_Records for the task:_
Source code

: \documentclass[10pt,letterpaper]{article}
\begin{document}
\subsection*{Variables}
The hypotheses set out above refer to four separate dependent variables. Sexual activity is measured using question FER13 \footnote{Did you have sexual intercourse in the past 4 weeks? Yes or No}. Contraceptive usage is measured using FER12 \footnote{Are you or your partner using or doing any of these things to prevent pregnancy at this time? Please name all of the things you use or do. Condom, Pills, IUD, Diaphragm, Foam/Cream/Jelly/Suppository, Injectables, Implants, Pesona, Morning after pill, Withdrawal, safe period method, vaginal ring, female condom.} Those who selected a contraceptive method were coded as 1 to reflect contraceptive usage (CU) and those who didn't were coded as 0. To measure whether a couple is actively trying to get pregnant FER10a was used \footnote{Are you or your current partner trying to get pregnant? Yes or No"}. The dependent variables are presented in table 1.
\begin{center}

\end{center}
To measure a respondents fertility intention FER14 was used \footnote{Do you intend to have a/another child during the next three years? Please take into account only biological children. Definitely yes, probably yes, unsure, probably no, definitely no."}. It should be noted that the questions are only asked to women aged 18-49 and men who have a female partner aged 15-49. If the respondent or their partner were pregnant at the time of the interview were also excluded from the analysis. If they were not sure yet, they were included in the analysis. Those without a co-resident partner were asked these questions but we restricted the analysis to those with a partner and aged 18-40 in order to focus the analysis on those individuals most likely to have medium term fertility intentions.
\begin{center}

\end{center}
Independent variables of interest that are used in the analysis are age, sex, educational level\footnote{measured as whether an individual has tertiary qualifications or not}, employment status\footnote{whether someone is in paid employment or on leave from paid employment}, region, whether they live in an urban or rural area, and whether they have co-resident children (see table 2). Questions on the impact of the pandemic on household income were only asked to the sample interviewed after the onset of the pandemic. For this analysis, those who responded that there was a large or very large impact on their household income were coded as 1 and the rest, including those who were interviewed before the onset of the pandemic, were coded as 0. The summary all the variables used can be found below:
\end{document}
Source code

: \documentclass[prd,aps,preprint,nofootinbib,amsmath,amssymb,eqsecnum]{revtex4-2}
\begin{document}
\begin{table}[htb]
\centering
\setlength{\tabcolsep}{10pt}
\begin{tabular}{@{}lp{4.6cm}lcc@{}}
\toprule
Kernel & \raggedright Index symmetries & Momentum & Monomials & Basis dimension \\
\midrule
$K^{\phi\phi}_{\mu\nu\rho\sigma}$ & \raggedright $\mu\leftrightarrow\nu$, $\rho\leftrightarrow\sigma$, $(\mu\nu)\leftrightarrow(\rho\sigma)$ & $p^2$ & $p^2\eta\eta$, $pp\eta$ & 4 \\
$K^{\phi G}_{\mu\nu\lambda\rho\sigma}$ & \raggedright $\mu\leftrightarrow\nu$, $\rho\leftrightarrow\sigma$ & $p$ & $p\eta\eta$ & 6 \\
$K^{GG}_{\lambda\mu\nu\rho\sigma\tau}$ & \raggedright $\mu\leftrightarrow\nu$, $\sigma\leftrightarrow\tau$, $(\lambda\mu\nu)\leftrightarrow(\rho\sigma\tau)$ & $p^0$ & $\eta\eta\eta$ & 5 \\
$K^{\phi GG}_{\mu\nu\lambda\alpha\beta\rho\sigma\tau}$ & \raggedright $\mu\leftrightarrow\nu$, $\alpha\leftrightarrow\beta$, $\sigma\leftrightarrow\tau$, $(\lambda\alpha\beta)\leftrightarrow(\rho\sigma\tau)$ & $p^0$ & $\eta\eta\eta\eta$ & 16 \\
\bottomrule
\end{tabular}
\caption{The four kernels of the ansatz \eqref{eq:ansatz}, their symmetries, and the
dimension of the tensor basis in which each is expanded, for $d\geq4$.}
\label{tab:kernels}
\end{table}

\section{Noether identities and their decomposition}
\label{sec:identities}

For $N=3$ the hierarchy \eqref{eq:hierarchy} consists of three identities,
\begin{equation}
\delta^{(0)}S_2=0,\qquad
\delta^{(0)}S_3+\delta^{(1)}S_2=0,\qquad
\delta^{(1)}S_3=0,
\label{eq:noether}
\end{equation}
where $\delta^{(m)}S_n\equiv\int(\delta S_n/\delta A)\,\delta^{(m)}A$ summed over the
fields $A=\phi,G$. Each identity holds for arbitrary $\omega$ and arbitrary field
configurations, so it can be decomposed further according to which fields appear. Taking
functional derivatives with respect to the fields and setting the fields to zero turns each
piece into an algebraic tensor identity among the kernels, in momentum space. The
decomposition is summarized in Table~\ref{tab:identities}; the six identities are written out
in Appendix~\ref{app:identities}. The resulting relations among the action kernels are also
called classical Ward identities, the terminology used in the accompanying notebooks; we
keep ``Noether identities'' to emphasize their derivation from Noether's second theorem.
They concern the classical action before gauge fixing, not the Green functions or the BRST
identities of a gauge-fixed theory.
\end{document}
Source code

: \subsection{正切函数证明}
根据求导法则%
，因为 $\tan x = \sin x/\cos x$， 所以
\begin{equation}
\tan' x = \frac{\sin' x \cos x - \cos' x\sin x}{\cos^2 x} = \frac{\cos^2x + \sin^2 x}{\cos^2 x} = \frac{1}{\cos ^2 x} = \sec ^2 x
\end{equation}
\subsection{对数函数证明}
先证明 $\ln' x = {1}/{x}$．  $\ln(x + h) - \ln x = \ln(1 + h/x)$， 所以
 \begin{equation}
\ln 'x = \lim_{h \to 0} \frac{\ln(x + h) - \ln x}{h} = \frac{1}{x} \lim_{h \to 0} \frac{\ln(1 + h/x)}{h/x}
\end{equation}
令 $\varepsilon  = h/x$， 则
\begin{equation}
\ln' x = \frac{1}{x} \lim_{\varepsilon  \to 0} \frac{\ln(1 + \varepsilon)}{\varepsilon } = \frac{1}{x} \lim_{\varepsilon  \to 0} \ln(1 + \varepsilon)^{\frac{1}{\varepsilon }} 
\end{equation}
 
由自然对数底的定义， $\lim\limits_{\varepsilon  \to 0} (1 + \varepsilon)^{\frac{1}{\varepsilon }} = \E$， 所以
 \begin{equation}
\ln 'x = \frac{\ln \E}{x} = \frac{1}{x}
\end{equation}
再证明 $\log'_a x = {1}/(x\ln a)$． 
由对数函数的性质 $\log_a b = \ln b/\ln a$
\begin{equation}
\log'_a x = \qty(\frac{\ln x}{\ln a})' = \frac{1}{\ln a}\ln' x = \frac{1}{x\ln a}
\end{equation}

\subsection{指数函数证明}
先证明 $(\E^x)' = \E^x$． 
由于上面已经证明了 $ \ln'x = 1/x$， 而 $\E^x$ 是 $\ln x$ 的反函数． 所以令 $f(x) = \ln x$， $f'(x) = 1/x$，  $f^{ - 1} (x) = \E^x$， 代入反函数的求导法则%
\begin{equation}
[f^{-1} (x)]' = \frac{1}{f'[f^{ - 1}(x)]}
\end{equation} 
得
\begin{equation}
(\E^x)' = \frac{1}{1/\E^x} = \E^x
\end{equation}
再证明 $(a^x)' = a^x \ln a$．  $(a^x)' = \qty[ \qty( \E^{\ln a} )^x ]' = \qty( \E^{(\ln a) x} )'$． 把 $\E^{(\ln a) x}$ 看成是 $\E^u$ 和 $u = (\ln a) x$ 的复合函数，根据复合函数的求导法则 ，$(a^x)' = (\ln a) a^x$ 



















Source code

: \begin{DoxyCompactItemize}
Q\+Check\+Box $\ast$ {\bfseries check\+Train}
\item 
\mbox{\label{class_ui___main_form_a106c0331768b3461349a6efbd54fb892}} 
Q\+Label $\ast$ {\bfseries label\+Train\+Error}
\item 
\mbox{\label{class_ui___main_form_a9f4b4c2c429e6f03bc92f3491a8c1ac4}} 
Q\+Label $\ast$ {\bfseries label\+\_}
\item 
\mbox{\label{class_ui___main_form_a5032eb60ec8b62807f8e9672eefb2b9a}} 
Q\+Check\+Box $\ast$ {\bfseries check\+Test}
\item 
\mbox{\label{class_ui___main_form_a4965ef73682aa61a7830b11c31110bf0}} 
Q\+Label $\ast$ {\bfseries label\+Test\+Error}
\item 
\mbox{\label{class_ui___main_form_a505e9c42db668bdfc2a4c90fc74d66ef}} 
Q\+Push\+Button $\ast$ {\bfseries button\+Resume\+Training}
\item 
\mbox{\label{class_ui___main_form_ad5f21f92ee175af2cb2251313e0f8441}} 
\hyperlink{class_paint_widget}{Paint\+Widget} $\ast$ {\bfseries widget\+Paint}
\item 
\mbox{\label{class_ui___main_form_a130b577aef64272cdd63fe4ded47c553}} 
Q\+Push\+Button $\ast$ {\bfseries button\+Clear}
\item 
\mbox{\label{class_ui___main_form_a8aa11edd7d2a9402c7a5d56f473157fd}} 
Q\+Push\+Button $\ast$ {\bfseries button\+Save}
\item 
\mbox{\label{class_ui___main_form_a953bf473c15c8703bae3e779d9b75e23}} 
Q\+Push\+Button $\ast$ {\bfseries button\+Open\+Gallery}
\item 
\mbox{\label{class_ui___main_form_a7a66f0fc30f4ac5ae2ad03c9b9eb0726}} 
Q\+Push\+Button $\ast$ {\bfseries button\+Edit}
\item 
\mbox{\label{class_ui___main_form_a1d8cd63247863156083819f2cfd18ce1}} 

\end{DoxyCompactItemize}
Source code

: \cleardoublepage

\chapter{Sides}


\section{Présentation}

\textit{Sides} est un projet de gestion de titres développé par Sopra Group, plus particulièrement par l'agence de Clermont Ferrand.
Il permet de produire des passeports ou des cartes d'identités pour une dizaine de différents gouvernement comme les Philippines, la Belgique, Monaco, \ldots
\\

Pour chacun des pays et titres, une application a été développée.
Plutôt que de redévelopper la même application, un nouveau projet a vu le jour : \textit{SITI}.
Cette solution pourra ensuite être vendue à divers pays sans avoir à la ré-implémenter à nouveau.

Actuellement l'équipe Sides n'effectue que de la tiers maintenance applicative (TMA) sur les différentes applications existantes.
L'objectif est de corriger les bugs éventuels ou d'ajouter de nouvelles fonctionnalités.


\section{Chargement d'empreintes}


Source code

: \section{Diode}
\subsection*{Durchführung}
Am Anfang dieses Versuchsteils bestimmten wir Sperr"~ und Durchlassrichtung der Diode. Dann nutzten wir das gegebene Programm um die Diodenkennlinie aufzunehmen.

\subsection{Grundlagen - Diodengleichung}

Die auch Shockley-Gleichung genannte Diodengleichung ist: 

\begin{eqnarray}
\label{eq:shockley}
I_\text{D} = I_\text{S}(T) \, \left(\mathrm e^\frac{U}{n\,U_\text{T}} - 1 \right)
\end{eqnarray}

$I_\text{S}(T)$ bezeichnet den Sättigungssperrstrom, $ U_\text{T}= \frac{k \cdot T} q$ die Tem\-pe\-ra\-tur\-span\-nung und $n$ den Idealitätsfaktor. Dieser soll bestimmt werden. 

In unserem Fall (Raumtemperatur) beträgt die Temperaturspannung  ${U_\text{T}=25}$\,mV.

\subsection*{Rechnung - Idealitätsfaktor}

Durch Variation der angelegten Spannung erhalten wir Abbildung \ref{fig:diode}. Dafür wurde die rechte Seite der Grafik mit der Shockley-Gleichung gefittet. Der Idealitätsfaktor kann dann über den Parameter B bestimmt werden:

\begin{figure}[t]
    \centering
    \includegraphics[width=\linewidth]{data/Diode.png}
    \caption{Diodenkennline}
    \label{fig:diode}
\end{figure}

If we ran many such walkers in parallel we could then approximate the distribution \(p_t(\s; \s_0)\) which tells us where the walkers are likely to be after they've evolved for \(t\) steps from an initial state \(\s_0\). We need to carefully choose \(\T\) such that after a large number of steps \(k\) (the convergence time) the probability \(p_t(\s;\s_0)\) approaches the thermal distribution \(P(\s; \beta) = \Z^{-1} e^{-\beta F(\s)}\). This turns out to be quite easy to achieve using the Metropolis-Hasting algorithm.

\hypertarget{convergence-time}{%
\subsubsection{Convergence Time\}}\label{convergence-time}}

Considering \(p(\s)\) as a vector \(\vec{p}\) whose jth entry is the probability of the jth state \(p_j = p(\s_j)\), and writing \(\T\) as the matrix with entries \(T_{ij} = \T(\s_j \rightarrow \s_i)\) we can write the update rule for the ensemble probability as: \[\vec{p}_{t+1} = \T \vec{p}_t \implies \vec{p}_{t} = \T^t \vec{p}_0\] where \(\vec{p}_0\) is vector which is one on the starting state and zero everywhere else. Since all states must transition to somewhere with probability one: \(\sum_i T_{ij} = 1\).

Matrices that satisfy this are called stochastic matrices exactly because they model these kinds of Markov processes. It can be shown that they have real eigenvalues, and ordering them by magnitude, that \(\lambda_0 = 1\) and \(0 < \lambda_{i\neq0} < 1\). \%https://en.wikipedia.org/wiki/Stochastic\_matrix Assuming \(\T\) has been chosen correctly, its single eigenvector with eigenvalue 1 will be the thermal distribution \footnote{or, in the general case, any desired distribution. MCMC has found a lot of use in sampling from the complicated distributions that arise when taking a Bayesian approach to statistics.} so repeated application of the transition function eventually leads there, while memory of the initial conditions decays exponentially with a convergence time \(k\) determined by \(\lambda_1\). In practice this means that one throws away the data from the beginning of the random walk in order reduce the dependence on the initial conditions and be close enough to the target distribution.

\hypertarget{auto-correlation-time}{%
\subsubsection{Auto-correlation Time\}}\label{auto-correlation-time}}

_Problem details:_
Please copy out each line of the listing above that contains the string "where".

_Final answer:_
where $\delta^{(m)}S_n\equiv\int(\delta S_n/\delta A)\,\delta^{(m)}A$ summed over the
If we ran many such walkers in parallel we could then approximate the distribution \(p_t(\s; \s_0)\) which tells us where the walkers are likely to be after they've evolved for \(t\) steps from an initial state \(\s_0\). We need to carefully choose \(\T\) such that after a large number of steps \(k\) (the convergence time) the probability \(p_t(\s;\s_0)\) approaches the thermal distribution \(P(\s; \beta) = \Z^{-1} e^{-\beta F(\s)}\). This turns out to be quite easy to achieve using the Metropolis-Hasting algorithm.
Considering \(p(\s)\) as a vector \(\vec{p}\) whose jth entry is the probability of the jth state \(p_j = p(\s_j)\), and writing \(\T\) as the matrix with entries \(T_{ij} = \T(\s_j \rightarrow \s_i)\) we can write the update rule for the ensemble probability as: \[\vec{p}_{t+1} = \T \vec{p}_t \implies \vec{p}_{t} = \T^t \vec{p}_0\] where \(\vec{p}_0\) is vector which is one on the starting state and zero everywhere else. Since all states must transition to somewhere with probability one: \(\sum_i T_{ij} = 1\).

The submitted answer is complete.